Батюшка опять разводит рукавами.
— Крайняя односторонность!
— Да мне чего ходить-то к ней на поклон? Пирога, что ли, я ее не видала? У меня завтра и свой будет…
— Надо было сходить поздравить… Я бы вот и теперь пошел, да поздно — поди, спят все.
— Поссорились да еще ходить…
— Что ж, что поссорились… Мы вон, пожалуй, с благочинным десять раз ссорились, а я и по сию пору к нему хожу.
— То отец благочинный…
— Все единственно. Вот ужо, как на исповедь-то к отцу Степану пойдешь, — он тебя не причастит. По-моему, поссорился да тут же и помирился.
— А я этого не могу…
Батюшка еще раз разводит рукавами.
— Ну, я и говорю: крайняя односторонность!
Молчание.
— Василий Иваныч, вам чайку-то налить?
— Ты что ж, Василий, в самом деле чаю-то не пьешь? Пей, парень, это ведь не водка.
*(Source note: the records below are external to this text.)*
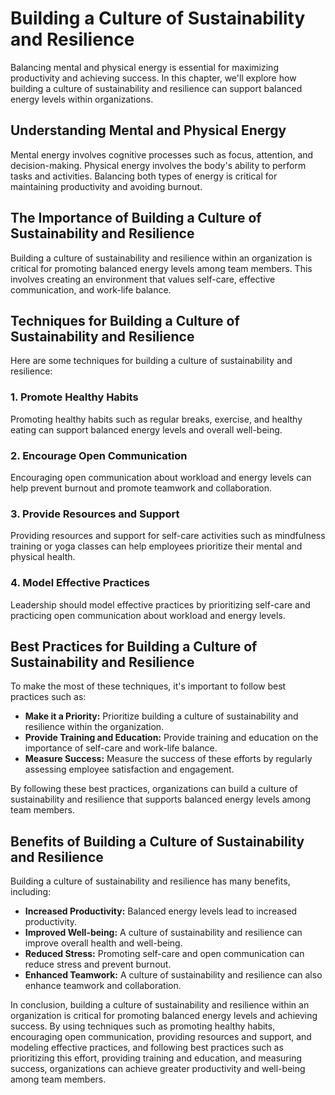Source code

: # Building a Culture of Sustainability and Resilience

Balancing mental and physical energy is essential for maximizing productivity and achieving success. In this chapter, we'll explore how building a culture of sustainability and resilience can support balanced energy levels within organizations.

Understanding Mental and Physical Energy
----------------------------------------

Mental energy involves cognitive processes such as focus, attention, and decision-making. Physical energy involves the body's ability to perform tasks and activities. Balancing both types of energy is critical for maintaining productivity and avoiding burnout.

The Importance of Building a Culture of Sustainability and Resilience
---------------------------------------------------------------------

Building a culture of sustainability and resilience within an organization is critical for promoting balanced energy levels among team members. This involves creating an environment that values self-care, effective communication, and work-life balance.

Techniques for Building a Culture of Sustainability and Resilience
------------------------------------------------------------------

Here are some techniques for building a culture of sustainability and resilience:

### 1. Promote Healthy Habits

Promoting healthy habits such as regular breaks, exercise, and healthy eating can support balanced energy levels and overall well-being.

### 2. Encourage Open Communication

Encouraging open communication about workload and energy levels can help prevent burnout and promote teamwork and collaboration.

### 3. Provide Resources and Support

Providing resources and support for self-care activities such as mindfulness training or yoga classes can help employees prioritize their mental and physical health.

### 4. Model Effective Practices

Leadership should model effective practices by prioritizing self-care and practicing open communication about workload and energy levels.

Best Practices for Building a Culture of Sustainability and Resilience
----------------------------------------------------------------------

To make the most of these techniques, it's important to follow best practices such as:

* **Make it a Priority:** Prioritize building a culture of sustainability and resilience within the organization.
* **Provide Training and Education:** Provide training and education on the importance of self-care and work-life balance.
* **Measure Success:** Measure the success of these efforts by regularly assessing employee satisfaction and engagement.

By following these best practices, organizations can build a culture of sustainability and resilience that supports balanced energy levels among team members.

Benefits of Building a Culture of Sustainability and Resilience
---------------------------------------------------------------

Building a culture of sustainability and resilience has many benefits, including:

* **Increased Productivity:** Balanced energy levels lead to increased productivity.
* **Improved Well-being:** A culture of sustainability and resilience can improve overall health and well-being.
* **Reduced Stress:** Promoting self-care and open communication can reduce stress and prevent burnout.
* **Enhanced Teamwork:** A culture of sustainability and resilience can also enhance teamwork and collaboration.

In conclusion, building a culture of sustainability and resilience within an organization is critical for promoting balanced energy levels and achieving success. By using techniques such as promoting healthy habits, encouraging open communication, providing resources and support, and modeling effective practices, and following best practices such as prioritizing this effort, providing training and education, and measuring success, organizations can achieve greater productivity and well-being among team members.
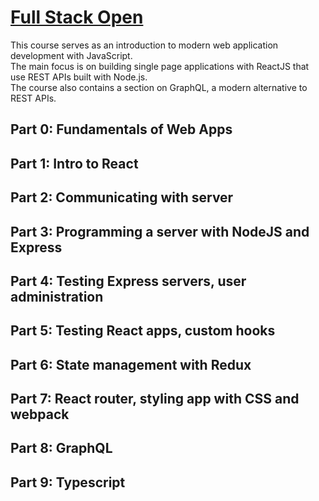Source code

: <h1><a href="https://fullstackopen.com/en">Full Stack Open</a></h1>

This course serves as an introduction to modern web application development with JavaScript. <br>
The main focus is on building single page applications with ReactJS that use REST APIs built with Node.js. <br>
The course also contains a section on GraphQL, a modern alternative to REST APIs.

<h2>Part 0: Fundamentals of Web Apps</h2>
<h2>Part 1: Intro to React</h2>
<h2>Part 2: Communicating with server</h2>
<h2>Part 3: Programming a server with NodeJS and Express</h2>
<h2>Part 4: Testing Express servers, user administration</h2>
<h2>Part 5: Testing React apps, custom hooks</h2>
<h2>Part 6: State management with Redux</h2>
<h2>Part 7: React router, styling app with CSS and webpack</h2>
<h2>Part 8: GraphQL</h2>
<h2>Part 9: Typescript</h2>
Но пономарь только «благодарит покорно» — не хочет: дома напился. Он без отца Прокофия так часто пил чай у попадьи, что теперь, при батюшке, ему даже уж как-то и совестно пить.
— А у нас это блох сколько без вас, Прокопей Василич, расплодилось; просто житья от них нету…
— Надо ужо как-нибудь из городу порошка привезти. Порошок, говорят, такой есть.
— Третьего дня так совсем меня заели. Уж я и перину-то трясла на снегу — ничего-то их, гадин, не берет, мои матушки!
— Что ж! Надо и этому зверю чем-нибудь питаться.
Молчание. Пономарь кашляет в руку.
— Треб-от много справили, отец Прокопей?
— Довольно.
Молчание.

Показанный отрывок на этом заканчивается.